Retype the listing that follows, word for word.
○ ○ ○ ○
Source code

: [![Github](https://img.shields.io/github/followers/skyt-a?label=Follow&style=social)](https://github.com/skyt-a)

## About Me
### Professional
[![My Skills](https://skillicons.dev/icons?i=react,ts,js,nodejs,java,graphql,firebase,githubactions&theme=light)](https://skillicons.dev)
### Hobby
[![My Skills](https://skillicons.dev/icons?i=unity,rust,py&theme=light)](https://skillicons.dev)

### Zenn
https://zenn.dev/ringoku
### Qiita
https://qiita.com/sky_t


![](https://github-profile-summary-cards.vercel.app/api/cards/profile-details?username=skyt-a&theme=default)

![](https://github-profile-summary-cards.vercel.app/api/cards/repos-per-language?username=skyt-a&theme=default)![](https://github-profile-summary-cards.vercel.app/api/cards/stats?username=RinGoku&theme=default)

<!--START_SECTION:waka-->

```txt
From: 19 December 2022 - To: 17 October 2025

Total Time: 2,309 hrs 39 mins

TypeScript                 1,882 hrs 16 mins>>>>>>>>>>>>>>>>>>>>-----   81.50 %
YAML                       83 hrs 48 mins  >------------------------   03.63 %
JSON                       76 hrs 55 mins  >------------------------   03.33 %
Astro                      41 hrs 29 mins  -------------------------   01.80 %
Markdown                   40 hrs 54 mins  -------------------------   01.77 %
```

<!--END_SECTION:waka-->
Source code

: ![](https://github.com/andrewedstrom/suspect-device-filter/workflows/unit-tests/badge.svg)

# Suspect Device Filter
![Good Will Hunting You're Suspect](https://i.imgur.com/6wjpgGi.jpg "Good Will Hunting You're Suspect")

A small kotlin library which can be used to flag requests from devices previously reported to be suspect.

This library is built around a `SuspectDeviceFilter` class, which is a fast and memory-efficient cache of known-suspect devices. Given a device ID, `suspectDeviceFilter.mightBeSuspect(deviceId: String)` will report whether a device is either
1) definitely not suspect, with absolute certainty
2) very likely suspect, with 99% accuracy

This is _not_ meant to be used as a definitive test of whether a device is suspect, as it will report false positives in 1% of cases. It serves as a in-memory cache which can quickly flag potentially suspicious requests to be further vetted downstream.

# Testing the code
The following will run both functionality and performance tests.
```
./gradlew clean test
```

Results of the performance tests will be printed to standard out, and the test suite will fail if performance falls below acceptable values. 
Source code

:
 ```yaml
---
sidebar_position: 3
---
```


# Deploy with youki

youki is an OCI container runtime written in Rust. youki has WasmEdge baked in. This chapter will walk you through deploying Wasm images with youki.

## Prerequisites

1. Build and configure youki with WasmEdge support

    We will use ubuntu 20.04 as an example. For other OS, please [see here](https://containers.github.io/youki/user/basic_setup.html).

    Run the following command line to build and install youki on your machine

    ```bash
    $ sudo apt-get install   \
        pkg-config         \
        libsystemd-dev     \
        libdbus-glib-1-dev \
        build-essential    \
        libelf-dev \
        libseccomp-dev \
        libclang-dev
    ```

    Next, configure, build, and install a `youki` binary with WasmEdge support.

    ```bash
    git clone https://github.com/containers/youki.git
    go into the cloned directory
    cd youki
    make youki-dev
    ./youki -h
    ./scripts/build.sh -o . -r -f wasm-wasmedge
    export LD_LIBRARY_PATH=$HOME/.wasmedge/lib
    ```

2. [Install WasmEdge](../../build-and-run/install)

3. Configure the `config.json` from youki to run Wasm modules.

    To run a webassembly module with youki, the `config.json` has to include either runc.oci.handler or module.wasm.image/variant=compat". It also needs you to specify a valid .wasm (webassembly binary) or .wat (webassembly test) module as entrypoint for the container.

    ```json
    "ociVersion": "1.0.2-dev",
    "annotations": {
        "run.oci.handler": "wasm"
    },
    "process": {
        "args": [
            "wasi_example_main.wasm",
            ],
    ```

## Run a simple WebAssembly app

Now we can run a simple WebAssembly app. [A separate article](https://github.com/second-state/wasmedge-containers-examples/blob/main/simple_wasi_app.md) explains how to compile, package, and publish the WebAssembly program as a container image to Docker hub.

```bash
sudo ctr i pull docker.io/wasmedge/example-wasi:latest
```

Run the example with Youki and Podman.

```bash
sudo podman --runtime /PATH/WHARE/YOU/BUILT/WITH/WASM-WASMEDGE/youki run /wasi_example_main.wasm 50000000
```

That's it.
○ ○ ○ ○
→ **Result for this task**:
Source code

: [![Github](https://img.shields.io/github/followers/skyt-a?label=Follow&style=social)](https://github.com/skyt-a)

## About Me
### Professional
[![My Skills](https://skillicons.dev/icons?i=react,ts,js,nodejs,java,graphql,firebase,githubactions&theme=light)](https://skillicons.dev)
### Hobby
[![My Skills](https://skillicons.dev/icons?i=unity,rust,py&theme=light)](https://skillicons.dev)

### Zenn
https://zenn.dev/ringoku
### Qiita
https://qiita.com/sky_t


![](https://github-profile-summary-cards.vercel.app/api/cards/profile-details?username=skyt-a&theme=default)

![](https://github-profile-summary-cards.vercel.app/api/cards/repos-per-language?username=skyt-a&theme=default)![](https://github-profile-summary-cards.vercel.app/api/cards/stats?username=RinGoku&theme=default)

<!--START_SECTION:waka-->

```txt
From: 19 December 2022 - To: 17 October 2025

Total Time: 2,309 hrs 39 mins

TypeScript                 1,882 hrs 16 mins>>>>>>>>>>>>>>>>>>>>-----   81.50 %
YAML                       83 hrs 48 mins  >------------------------   03.63 %
JSON                       76 hrs 55 mins  >------------------------   03.33 %
Astro                      41 hrs 29 mins  -------------------------   01.80 %
Markdown                   40 hrs 54 mins  -------------------------   01.77 %
```

<!--END_SECTION:waka-->
Source code

: ![](https://github.com/andrewedstrom/suspect-device-filter/workflows/unit-tests/badge.svg)

# Suspect Device Filter
![Good Will Hunting You're Suspect](https://i.imgur.com/6wjpgGi.jpg "Good Will Hunting You're Suspect")

A small kotlin library which can be used to flag requests from devices previously reported to be suspect.

This library is built around a `SuspectDeviceFilter` class, which is a fast and memory-efficient cache of known-suspect devices. Given a device ID, `suspectDeviceFilter.mightBeSuspect(deviceId: String)` will report whether a device is either
1) definitely not suspect, with absolute certainty
2) very likely suspect, with 99% accuracy

This is _not_ meant to be used as a definitive test of whether a device is suspect, as it will report false positives in 1% of cases. It serves as a in-memory cache which can quickly flag potentially suspicious requests to be further vetted downstream.

# Testing the code
The following will run both functionality and performance tests.
```
./gradlew clean test
```

Results of the performance tests will be printed to standard out, and the test suite will fail if performance falls below acceptable values. 
Source code

:
 ```yaml
---
sidebar_position: 3
---
```


# Deploy with youki

youki is an OCI container runtime written in Rust. youki has WasmEdge baked in. This chapter will walk you through deploying Wasm images with youki.

## Prerequisites

1. Build and configure youki with WasmEdge support

    We will use ubuntu 20.04 as an example. For other OS, please [see here](https://containers.github.io/youki/user/basic_setup.html).

    Run the following command line to build and install youki on your machine

    ```bash
    $ sudo apt-get install   \
        pkg-config         \
        libsystemd-dev     \
        libdbus-glib-1-dev \
        build-essential    \
        libelf-dev \
        libseccomp-dev \
        libclang-dev
    ```

    Next, configure, build, and install a `youki` binary with WasmEdge support.

    ```bash
    git clone https://github.com/containers/youki.git
    go into the cloned directory
    cd youki
    make youki-dev
    ./youki -h
    ./scripts/build.sh -o . -r -f wasm-wasmedge
    export LD_LIBRARY_PATH=$HOME/.wasmedge/lib
    ```

2. [Install WasmEdge](../../build-and-run/install)

3. Configure the `config.json` from youki to run Wasm modules.

    To run a webassembly module with youki, the `config.json` has to include either runc.oci.handler or module.wasm.image/variant=compat". It also needs you to specify a valid .wasm (webassembly binary) or .wat (webassembly test) module as entrypoint for the container.

    ```json
    "ociVersion": "1.0.2-dev",
    "annotations": {
        "run.oci.handler": "wasm"
    },
    "process": {
        "args": [
            "wasi_example_main.wasm",
            ],
    ```

## Run a simple WebAssembly app

Now we can run a simple WebAssembly app. [A separate article](https://github.com/second-state/wasmedge-containers-examples/blob/main/simple_wasi_app.md) explains how to compile, package, and publish the WebAssembly program as a container image to Docker hub.

```bash
sudo ctr i pull docker.io/wasmedge/example-wasi:latest
```

Run the example with Youki and Podman.

```bash
sudo podman --runtime /PATH/WHARE/YOU/BUILT/WITH/WASM-WASMEDGE/youki run /wasi_example_main.wasm 50000000
```

That's it.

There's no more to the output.